The BBPD is further connected to the proportional and integral control circuits. The proportional and integral control circuits receive the early-late signal and generate proportional and integral control signals, respectively, for controlling the VCO. The VCO further generates the clock signal based on the proportional and integral control signals. The proportional control signal controls the phase of the clock signal. The integral control signal controls the frequency of the clock signal. However, the integral control circuit introduces delays in generation of the integral control signal. The delay in a settling time of the integral control signal delays the phase locking of the clock signal to the data. This causes the clock signal to be staggered, and further introduces jitter in the data. Another implementation of the CDR circuit employs a phase-interpolator for generating the clock signal that is frequency and phase synchronized to the data. The phase interpolator is further controlled by way of the proportional and integral control signals. The integral control signal hinders fast locking of the clock signal to the data in both VCO-based and PI-based implementations.
To overcome the aforementioned problems, a gated VCO CDR circuit, an oversampling CDR circuit, and a blind CDR circuit may be used for achieving phase synchronization with the data in a short time. The gated VCO CDR circuit employs two VCOs for generating a clock signal that is frequency and phase synchronized to the data. However, employing two VCOs in the gated VCO CDR circuit increases its design complexity and further leads to high power consumption by the gated VCO CDR circuit.

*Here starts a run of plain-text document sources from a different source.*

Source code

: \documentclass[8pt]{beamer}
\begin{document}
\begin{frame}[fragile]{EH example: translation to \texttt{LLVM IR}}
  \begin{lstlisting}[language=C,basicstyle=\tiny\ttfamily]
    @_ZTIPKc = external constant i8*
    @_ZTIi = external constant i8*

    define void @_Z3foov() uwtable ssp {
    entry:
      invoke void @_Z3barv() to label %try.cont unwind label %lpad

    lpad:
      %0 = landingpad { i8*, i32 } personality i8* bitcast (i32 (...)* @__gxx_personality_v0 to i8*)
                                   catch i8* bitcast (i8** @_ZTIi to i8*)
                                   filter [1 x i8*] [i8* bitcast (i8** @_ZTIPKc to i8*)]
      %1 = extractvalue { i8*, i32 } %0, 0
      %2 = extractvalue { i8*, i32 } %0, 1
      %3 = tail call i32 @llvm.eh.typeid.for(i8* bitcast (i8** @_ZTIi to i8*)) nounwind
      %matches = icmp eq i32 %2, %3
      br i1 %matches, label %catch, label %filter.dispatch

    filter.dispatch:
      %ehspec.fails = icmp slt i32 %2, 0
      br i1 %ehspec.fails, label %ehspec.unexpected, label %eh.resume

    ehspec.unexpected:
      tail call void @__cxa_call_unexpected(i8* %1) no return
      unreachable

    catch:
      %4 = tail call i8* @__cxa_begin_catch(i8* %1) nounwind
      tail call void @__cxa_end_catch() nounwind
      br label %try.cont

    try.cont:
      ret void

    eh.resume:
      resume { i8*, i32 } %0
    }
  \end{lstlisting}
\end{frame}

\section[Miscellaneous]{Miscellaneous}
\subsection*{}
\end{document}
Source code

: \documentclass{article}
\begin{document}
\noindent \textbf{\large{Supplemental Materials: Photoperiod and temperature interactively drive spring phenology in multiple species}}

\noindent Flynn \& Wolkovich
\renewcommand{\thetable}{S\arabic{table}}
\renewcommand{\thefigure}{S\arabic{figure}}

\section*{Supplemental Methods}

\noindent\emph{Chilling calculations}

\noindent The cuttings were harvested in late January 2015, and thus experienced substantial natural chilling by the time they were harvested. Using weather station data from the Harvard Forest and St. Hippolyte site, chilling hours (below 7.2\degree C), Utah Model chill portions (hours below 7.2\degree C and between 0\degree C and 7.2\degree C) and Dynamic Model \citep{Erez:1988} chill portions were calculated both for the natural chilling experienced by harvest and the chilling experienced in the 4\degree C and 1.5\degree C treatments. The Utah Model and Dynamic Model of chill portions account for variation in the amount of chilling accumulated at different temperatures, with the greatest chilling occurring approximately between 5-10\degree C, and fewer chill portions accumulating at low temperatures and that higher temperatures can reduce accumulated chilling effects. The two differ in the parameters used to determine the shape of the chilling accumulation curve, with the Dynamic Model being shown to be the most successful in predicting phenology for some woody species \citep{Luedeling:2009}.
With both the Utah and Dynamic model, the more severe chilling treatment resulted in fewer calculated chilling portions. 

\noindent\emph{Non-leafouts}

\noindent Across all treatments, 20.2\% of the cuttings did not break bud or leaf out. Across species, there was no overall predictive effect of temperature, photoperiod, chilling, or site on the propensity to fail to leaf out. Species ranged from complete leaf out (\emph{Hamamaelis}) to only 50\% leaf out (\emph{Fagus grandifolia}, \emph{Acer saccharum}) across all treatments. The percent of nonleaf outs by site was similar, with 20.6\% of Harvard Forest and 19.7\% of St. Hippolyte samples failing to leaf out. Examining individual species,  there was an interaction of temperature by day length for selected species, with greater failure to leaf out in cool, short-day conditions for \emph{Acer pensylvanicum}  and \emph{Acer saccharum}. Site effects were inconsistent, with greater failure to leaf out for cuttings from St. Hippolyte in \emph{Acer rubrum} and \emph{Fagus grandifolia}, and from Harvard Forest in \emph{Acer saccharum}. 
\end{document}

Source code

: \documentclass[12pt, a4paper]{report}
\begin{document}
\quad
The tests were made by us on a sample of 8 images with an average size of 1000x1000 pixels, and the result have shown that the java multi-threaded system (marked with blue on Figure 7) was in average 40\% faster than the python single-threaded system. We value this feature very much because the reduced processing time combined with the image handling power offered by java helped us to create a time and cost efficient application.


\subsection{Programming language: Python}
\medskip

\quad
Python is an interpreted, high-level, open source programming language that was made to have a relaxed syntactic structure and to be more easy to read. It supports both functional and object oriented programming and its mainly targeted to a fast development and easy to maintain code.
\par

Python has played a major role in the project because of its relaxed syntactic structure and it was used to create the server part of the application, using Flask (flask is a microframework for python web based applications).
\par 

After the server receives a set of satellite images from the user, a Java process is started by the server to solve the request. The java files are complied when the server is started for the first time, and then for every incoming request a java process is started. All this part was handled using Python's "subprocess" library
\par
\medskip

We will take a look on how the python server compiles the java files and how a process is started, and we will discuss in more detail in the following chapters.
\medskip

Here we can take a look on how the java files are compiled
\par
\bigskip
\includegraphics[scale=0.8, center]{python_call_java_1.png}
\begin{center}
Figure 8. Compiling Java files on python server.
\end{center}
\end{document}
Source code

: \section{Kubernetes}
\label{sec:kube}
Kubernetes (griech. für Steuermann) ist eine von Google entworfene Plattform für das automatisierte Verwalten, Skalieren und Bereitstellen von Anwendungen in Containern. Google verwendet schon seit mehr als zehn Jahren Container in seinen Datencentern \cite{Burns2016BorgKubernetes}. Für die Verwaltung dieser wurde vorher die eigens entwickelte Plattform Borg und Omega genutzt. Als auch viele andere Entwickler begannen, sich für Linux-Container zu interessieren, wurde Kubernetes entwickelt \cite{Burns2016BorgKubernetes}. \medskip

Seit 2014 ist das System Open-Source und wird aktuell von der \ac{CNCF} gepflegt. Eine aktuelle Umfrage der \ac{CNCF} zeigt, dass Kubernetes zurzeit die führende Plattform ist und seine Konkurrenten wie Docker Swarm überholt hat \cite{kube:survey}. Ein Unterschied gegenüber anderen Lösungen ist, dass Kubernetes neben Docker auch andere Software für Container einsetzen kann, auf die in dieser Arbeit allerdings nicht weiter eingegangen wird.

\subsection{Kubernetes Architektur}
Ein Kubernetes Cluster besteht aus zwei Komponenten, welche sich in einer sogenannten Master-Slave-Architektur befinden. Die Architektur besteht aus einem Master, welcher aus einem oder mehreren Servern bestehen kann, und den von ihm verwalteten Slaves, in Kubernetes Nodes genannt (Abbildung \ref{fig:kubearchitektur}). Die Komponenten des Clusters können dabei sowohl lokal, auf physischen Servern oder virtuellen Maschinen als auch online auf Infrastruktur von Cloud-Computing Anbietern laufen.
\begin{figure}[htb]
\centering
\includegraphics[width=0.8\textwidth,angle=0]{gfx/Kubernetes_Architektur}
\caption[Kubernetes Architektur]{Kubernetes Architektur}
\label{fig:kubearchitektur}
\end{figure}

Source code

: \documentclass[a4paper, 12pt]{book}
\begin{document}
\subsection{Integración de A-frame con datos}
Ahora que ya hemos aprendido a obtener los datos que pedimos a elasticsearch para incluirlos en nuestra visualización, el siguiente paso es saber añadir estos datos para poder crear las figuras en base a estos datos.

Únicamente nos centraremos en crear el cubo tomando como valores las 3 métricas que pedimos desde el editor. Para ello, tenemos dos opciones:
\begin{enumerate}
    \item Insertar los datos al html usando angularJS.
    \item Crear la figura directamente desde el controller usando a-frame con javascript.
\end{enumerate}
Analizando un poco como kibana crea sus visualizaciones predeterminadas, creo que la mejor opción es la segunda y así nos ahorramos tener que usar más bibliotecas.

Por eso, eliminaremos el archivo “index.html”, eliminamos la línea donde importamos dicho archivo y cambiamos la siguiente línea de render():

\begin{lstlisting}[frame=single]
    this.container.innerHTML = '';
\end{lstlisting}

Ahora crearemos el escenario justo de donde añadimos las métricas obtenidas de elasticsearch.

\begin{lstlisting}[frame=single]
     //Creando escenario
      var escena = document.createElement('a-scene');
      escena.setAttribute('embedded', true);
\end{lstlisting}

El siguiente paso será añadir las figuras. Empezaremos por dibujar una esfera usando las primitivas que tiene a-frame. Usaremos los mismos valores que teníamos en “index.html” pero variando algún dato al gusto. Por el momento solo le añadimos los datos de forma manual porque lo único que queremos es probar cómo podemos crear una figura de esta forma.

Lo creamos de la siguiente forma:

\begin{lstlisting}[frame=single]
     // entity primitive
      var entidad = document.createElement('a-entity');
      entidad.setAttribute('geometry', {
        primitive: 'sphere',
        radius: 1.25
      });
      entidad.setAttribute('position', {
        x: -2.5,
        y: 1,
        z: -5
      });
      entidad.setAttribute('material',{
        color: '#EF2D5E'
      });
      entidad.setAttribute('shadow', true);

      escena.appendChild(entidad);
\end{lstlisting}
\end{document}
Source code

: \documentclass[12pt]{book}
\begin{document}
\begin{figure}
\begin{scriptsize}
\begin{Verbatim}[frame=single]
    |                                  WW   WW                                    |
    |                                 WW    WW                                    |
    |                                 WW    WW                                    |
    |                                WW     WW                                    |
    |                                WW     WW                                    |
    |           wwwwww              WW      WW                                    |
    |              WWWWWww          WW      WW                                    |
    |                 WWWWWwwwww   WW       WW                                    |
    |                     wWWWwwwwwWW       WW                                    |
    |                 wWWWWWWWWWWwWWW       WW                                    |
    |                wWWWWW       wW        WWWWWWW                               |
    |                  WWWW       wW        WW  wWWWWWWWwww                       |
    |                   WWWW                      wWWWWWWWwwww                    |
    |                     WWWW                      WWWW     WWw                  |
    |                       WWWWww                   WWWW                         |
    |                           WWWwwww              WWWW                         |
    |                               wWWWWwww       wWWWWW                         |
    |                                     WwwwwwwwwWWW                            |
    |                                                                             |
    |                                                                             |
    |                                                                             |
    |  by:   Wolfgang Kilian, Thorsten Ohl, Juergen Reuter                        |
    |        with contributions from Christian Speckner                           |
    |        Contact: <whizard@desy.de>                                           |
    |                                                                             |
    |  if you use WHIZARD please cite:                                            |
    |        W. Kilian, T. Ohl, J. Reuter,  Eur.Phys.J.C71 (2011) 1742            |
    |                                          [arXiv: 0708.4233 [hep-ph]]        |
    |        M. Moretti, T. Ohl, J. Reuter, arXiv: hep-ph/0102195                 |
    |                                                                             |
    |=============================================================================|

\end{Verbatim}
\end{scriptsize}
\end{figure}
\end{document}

The oversampling CDR circuit employs a sampling clock signal at a high frequency for sampling the data and generating sampled data. Based on the sampled data, the oversampling CDR circuit generates the clock signal. In one example, the sampling clock signal is used to sample the data six times in one clock cycle. If the clock signal has a frequency of 10 MHz, then the sampling clock signal needs to have a frequency of 60 MHz. Hence, the oversampling CDR circuit introduces jitter in the data when employed for very high speed clock signals. The blind CDR circuit samples the data with an asynchronous clock signal to generate sampled data. The blind CDR circuit further uses a digital interpolator for recovering the data from the sampled data. The blind CDR circuit requires complex mixed signal and digital circuits such as an analog-to-digital converter, the digital interpolator and the like. The blind CDR circuit further consumes high power.
Hence, it would be advantageous to have a CDR circuit that performs fast phase locking, prevents jitter in the recovered data and prevents staggering of the recovered clock, and consumes less power.